その根拠を大まかに書けば、本田や香川が所属チームで結果を出せていない、吉田や長谷部、内田はケガ明けで試合感が取り戻せるか分からない、それにFIFAランキングでは日本が最下位というものです。
(私の予想に反して、内田は活躍しました)

私のような素人が考えても、1次リーグ突破は不可能と言わないまでもかなり厳しい状況だったことは、容易に想像できたはずです。
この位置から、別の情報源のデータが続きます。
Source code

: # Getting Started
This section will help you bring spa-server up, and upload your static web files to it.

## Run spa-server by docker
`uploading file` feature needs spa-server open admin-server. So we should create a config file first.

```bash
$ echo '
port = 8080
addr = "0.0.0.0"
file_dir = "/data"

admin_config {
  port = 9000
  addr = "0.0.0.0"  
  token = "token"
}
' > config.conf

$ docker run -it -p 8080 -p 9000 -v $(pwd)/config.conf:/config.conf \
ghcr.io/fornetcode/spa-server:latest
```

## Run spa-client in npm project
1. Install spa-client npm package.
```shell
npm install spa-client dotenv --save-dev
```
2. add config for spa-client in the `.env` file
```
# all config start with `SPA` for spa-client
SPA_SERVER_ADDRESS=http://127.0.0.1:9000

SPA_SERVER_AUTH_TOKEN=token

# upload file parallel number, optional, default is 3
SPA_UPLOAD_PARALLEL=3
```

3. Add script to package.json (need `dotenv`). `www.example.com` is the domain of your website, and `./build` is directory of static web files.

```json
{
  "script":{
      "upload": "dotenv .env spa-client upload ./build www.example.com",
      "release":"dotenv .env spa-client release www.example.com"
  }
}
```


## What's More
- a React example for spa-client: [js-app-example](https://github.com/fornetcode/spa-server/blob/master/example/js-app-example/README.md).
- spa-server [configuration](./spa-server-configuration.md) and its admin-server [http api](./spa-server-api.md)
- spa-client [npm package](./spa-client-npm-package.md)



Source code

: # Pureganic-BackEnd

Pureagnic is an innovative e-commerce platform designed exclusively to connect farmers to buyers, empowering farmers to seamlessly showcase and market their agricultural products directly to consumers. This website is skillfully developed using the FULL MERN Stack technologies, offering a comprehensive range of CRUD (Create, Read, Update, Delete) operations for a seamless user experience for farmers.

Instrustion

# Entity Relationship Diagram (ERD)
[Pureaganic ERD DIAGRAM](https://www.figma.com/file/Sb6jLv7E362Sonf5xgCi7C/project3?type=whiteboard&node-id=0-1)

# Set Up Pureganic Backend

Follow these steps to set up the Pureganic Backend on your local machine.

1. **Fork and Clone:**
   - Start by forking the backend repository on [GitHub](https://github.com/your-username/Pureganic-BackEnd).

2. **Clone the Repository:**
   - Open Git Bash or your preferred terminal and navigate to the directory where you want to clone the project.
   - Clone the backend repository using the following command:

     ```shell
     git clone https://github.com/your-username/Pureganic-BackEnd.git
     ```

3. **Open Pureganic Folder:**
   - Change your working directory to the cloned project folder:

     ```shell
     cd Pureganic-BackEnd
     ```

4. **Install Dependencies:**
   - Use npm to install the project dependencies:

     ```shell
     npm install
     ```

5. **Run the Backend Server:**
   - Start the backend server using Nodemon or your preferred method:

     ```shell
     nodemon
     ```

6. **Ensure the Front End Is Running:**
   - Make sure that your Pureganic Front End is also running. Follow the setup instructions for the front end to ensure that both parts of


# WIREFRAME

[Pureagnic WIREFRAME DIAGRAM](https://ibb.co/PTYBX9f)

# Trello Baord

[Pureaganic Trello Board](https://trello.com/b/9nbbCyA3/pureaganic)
でも、マスコミではそんなネガティブは伝え方はしません。まるで、1次リーグ突破が決まって、決勝トーナメントでどことあたるか、みたいなシミュレーションまでやられる始末です。
ある意味、これに国民はだまされたわけですが、マスコミがミスリードしたのには明確な理由があります。

それは、金儲けです。

日本戦はテレビで生中継されますから、できるだけ多くの視聴率を稼ぎたいと考えるのは営利企業として当然のこと。そこで、「日本必勝!」とか「困難な状況に打ち勝つ!」とか煽るわけです。

“大本営発表”と言えば、第二次世界大戦中の日本軍が虚構を垂れ流した事例ですが、“大本営発表”を導いたのも、他ならぬマスコミだった事実は忘れられています。マスコミが何故国民を戦争へと導いたのか、

それは、金儲けです。

新聞で、「日本軍敵を撃破!」とか「敵の不意打ちを跳ね返し突破!」とか書けば、新聞が売れたからです。

マスコミの情報や、今ではインターネットも、正のフィードバックが働きやすい欠点があります。大きな声はますます大きく、小さな声はますます小さくなります。

気がついてみたら、「こんなはずじゃなかった」ことになっています。
しかも、日本人は「総括」が苦手です。日本代表は解散して、ザッケローニ前監督は帰国し、早くも次の監督の話題で持ち切りです。

ただ、サッカーなら「残念」で済みますが、政治はそうはいきません。「こんなはずではなかった」ことにならないよう、何が起こっているのか、誰が何を起こそうとしているのかは、しっかり見聞きする必要があります。